◆ **ASSIGNMENT**:
Every line of the material below that contains the string "version" must appear in the answer.
*** Opening of PROVIDED INFORMATION ***
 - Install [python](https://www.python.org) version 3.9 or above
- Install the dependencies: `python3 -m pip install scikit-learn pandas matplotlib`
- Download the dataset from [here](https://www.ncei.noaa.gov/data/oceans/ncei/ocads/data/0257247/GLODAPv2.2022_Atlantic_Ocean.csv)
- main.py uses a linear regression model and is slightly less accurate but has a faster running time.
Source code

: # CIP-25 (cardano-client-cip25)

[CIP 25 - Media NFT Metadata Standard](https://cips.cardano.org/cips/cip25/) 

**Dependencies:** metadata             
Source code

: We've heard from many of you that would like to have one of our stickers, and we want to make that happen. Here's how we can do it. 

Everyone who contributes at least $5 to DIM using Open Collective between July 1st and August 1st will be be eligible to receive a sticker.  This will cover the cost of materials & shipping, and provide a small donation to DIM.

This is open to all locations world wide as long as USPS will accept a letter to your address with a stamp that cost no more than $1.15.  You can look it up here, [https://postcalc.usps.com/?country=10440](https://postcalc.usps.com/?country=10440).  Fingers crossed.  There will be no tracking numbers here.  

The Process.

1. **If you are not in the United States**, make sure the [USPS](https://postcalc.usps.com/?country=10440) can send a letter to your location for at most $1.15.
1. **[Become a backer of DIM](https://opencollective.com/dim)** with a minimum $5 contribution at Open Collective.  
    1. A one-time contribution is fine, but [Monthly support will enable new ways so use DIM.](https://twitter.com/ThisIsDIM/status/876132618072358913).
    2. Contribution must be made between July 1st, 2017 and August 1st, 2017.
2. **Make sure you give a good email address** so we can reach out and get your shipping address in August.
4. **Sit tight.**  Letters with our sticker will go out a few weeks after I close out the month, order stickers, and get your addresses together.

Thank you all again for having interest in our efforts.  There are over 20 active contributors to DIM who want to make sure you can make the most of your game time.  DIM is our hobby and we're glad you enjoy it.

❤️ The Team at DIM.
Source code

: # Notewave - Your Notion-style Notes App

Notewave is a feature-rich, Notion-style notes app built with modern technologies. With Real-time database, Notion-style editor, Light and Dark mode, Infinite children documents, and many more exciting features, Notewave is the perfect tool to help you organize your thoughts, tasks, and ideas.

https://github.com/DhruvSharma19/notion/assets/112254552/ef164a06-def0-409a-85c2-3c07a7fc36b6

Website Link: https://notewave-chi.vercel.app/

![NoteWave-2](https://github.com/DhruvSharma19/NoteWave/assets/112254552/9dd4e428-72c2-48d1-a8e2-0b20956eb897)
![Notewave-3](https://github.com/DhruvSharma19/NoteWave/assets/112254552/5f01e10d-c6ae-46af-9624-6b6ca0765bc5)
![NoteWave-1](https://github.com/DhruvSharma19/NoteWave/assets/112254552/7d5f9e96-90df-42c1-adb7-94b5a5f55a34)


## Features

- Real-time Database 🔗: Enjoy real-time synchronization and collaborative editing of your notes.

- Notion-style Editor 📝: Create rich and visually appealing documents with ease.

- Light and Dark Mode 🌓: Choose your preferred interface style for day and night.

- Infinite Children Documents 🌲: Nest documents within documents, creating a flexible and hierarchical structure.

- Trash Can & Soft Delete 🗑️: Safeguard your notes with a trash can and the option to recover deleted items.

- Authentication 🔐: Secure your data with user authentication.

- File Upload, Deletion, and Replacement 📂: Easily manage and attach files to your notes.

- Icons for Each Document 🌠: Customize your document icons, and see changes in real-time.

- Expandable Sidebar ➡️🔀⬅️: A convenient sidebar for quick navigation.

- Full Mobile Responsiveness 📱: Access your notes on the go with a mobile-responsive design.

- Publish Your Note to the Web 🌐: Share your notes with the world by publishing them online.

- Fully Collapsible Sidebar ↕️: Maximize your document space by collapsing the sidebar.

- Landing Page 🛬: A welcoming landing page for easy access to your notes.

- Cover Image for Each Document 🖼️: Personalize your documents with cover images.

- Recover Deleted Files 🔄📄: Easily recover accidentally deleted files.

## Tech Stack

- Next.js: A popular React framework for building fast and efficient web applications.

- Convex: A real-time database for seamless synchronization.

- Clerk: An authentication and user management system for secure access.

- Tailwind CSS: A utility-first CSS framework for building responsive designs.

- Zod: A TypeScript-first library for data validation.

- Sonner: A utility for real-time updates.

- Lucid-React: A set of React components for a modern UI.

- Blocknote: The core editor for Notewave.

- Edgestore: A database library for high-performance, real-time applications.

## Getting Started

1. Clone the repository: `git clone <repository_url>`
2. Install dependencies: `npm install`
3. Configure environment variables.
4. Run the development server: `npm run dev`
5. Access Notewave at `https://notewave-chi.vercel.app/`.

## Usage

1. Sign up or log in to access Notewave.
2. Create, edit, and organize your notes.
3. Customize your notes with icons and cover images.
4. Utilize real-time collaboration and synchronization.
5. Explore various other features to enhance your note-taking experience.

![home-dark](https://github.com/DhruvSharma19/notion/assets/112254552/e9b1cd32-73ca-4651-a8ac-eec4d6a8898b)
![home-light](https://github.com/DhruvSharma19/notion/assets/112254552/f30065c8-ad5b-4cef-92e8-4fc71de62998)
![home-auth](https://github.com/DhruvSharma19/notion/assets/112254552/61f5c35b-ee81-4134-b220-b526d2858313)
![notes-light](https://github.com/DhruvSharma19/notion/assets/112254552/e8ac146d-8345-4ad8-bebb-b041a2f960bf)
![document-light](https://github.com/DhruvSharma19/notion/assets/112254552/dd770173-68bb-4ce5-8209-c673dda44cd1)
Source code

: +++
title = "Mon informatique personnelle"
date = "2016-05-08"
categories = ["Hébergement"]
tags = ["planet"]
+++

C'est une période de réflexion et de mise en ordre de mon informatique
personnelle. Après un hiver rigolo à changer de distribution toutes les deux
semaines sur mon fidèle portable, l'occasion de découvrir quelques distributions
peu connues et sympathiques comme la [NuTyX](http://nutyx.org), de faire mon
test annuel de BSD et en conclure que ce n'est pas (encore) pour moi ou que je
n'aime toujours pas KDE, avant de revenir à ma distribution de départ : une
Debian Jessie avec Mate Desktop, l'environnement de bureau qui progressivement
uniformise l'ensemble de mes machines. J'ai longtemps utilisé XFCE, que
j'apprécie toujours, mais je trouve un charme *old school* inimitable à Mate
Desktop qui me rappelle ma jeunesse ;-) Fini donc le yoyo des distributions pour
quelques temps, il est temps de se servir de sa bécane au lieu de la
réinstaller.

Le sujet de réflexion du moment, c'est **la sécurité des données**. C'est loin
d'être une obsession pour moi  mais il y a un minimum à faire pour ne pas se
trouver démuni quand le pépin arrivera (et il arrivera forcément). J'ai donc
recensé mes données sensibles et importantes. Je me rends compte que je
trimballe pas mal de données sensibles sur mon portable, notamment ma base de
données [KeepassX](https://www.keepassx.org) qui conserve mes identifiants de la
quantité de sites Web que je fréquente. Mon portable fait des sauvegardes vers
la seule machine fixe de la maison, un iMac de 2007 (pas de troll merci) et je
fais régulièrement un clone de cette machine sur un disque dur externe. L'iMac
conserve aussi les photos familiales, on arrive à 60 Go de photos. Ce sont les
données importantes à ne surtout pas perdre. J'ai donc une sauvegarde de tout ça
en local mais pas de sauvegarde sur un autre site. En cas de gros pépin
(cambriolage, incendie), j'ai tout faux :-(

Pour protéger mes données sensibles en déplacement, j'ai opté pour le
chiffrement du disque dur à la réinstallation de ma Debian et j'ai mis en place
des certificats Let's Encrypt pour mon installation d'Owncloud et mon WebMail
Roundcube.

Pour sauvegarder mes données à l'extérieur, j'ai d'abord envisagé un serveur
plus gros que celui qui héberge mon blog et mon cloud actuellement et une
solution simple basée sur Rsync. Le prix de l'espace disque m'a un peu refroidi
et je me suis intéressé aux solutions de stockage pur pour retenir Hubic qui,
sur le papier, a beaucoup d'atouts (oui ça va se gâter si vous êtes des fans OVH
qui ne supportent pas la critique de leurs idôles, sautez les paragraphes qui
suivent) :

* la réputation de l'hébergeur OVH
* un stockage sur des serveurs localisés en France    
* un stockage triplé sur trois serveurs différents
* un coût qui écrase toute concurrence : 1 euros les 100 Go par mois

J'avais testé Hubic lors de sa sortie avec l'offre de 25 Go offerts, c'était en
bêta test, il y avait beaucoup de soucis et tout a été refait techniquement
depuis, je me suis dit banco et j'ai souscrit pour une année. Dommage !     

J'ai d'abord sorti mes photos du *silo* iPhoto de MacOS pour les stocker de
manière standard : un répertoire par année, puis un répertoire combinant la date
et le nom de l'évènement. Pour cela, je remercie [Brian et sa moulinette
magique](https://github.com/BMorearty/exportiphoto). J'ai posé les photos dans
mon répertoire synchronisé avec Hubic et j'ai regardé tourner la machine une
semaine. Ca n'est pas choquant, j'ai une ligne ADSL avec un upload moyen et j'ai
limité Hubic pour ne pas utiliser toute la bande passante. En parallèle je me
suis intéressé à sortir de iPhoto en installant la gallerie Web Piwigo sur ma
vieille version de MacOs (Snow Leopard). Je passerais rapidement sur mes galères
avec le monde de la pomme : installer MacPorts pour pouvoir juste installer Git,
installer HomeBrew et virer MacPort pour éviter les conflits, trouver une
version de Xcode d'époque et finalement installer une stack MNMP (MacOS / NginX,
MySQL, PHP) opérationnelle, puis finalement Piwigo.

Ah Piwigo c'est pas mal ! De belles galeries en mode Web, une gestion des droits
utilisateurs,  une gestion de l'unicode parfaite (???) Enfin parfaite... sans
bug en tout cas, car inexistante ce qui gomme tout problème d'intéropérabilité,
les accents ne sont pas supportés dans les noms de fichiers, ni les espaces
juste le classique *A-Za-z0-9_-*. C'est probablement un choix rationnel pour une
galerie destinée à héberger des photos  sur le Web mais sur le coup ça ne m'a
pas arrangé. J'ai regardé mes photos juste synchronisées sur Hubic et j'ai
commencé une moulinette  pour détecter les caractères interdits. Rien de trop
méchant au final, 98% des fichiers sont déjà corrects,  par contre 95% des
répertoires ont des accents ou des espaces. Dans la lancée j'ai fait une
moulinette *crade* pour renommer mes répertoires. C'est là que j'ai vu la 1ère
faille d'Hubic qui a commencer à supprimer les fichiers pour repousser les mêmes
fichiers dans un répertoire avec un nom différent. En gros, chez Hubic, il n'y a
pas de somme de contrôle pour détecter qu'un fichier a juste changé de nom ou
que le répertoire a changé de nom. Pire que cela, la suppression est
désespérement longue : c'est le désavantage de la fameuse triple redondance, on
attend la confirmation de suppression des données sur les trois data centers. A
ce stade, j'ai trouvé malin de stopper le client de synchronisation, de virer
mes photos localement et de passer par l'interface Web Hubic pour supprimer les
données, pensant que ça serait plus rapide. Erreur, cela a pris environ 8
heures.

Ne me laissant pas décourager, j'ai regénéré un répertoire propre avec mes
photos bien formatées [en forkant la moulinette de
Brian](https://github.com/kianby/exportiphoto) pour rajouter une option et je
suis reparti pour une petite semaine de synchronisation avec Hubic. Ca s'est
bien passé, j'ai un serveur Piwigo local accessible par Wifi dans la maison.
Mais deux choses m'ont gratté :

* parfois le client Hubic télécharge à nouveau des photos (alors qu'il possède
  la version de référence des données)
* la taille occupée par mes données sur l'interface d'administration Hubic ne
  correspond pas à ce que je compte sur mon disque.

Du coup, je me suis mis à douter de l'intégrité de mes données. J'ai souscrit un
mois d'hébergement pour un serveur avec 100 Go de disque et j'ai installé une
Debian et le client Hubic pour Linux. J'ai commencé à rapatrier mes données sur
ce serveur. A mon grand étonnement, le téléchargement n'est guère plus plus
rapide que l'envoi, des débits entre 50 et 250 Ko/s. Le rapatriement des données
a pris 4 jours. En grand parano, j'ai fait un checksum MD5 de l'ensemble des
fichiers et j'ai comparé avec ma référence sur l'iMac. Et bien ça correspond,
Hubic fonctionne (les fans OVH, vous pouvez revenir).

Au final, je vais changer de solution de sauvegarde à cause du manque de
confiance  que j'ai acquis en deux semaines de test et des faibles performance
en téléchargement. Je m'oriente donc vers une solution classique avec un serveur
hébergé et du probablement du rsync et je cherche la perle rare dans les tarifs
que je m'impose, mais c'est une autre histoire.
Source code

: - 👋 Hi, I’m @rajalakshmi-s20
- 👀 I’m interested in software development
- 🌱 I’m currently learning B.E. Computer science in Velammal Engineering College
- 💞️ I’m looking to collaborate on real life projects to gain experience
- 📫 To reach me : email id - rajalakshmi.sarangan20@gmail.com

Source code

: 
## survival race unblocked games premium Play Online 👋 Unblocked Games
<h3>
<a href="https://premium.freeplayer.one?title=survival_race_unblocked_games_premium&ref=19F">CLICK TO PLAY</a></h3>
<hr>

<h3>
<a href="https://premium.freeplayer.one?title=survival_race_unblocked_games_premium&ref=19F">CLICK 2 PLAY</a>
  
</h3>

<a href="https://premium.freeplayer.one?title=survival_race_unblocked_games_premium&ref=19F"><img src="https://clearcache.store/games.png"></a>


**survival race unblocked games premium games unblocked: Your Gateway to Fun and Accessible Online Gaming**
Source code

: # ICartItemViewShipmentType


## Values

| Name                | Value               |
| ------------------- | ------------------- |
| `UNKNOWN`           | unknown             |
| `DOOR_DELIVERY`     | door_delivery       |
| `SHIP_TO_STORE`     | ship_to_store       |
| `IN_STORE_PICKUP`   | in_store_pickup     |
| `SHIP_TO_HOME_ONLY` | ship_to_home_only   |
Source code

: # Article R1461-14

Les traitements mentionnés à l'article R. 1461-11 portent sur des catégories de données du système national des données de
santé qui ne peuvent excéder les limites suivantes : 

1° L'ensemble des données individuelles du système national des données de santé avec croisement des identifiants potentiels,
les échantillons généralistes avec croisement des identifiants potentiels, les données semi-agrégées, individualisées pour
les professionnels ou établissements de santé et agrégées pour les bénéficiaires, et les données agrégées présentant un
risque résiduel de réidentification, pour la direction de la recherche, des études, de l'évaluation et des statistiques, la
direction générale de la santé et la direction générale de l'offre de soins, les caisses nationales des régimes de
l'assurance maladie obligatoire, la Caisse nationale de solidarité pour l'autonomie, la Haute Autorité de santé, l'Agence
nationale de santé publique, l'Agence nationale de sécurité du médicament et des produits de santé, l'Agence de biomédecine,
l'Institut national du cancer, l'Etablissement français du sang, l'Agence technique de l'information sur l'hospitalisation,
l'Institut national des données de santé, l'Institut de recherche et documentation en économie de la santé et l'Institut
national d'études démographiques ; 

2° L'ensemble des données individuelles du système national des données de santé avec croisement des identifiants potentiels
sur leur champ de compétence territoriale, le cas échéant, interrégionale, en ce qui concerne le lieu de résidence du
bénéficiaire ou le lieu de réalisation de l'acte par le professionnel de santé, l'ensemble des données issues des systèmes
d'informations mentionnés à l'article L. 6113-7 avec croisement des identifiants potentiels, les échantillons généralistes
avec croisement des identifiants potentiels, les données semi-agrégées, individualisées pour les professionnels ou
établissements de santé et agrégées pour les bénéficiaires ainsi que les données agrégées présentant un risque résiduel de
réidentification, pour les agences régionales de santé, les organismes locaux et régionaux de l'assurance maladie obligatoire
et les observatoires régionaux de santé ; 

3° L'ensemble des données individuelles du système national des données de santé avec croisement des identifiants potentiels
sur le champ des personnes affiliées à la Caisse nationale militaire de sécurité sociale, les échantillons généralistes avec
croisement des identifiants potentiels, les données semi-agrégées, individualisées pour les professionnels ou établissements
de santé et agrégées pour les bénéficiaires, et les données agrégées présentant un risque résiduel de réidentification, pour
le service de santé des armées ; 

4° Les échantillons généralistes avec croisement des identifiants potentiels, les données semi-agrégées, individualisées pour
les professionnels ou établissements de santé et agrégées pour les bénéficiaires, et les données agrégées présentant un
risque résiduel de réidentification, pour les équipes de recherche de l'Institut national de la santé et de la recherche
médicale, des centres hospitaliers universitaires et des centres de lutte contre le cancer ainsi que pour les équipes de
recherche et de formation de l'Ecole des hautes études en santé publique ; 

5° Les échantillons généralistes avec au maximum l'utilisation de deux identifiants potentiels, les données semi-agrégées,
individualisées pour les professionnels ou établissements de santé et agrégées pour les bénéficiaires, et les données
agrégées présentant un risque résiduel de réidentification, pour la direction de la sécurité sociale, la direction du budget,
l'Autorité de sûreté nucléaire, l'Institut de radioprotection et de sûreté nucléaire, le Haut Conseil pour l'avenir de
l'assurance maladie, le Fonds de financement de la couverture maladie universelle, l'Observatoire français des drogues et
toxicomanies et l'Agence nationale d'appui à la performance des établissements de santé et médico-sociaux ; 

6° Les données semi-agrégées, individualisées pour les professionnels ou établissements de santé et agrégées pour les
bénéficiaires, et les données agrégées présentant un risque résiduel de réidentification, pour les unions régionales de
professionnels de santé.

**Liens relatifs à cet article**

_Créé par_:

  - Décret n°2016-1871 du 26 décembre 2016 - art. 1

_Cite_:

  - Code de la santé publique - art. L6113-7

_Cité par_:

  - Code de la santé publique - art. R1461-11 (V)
*** Close of PROVIDED INFORMATION ***
◆ **EXERCISE SOLUTION**:
 - Install [python](https://www.python.org) version 3.9 or above
vieille version de MacOs (Snow Leopard). Je passerais rapidement sur mes galères
version de Xcode d'époque et finalement installer une stack MNMP (MacOS / NginX,
  la version de référence des données)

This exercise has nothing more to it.